• **Directions**
Please take the records that follow and repeat exactly the lines starting with the line with "- Device serial and secure ID" and going on through the line with "- The applications".

• **Dataset entries**
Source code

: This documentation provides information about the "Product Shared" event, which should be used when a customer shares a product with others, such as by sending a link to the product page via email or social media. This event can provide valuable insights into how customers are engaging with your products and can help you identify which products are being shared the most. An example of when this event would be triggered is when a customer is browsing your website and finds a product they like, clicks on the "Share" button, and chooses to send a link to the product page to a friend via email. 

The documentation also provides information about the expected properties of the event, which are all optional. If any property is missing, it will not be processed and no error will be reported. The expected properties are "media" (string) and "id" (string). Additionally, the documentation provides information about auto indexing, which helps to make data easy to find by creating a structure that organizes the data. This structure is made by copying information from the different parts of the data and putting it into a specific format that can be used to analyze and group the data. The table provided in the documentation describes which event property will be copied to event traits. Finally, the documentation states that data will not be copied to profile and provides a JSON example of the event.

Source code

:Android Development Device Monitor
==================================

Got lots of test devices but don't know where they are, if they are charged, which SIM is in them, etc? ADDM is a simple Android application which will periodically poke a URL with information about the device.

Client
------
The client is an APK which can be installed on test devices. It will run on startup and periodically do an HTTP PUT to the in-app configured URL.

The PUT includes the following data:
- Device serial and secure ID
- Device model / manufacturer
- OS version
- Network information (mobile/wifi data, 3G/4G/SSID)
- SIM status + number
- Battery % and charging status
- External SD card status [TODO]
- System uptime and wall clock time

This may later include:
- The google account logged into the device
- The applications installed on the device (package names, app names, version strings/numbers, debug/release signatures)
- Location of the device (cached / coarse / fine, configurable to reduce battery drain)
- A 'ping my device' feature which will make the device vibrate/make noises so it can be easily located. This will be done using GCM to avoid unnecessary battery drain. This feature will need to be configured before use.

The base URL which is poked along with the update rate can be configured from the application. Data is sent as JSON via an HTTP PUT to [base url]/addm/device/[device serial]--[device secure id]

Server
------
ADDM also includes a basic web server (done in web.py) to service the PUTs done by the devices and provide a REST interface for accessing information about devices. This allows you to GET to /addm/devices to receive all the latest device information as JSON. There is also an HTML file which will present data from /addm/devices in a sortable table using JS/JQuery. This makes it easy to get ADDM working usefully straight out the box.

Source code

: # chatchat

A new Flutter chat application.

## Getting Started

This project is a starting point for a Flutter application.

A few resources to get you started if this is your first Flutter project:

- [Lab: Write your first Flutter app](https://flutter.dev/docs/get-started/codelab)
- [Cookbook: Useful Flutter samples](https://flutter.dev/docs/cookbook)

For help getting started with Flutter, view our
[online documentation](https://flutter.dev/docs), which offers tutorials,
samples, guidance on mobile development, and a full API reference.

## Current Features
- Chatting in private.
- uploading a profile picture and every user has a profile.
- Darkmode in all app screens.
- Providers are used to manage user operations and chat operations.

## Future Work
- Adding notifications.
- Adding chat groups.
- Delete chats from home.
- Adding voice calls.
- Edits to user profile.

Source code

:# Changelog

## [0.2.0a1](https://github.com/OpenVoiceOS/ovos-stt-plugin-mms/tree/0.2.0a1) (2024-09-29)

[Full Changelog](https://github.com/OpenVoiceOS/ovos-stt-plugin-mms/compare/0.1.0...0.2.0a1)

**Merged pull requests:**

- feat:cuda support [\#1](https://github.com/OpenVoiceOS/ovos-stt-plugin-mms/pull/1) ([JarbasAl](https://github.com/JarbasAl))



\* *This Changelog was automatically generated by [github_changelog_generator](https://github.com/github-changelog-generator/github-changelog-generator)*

• **Response for this exercise**
- Device serial and secure ID
- Device model / manufacturer
- OS version
- Network information (mobile/wifi data, 3G/4G/SSID)
- SIM status + number
- Battery % and charging status
- External SD card status [TODO]
- System uptime and wall clock time

This may later include:
- The google account logged into the device
- The applications installed on the device (package names, app names, version strings/numbers, debug/release signatures)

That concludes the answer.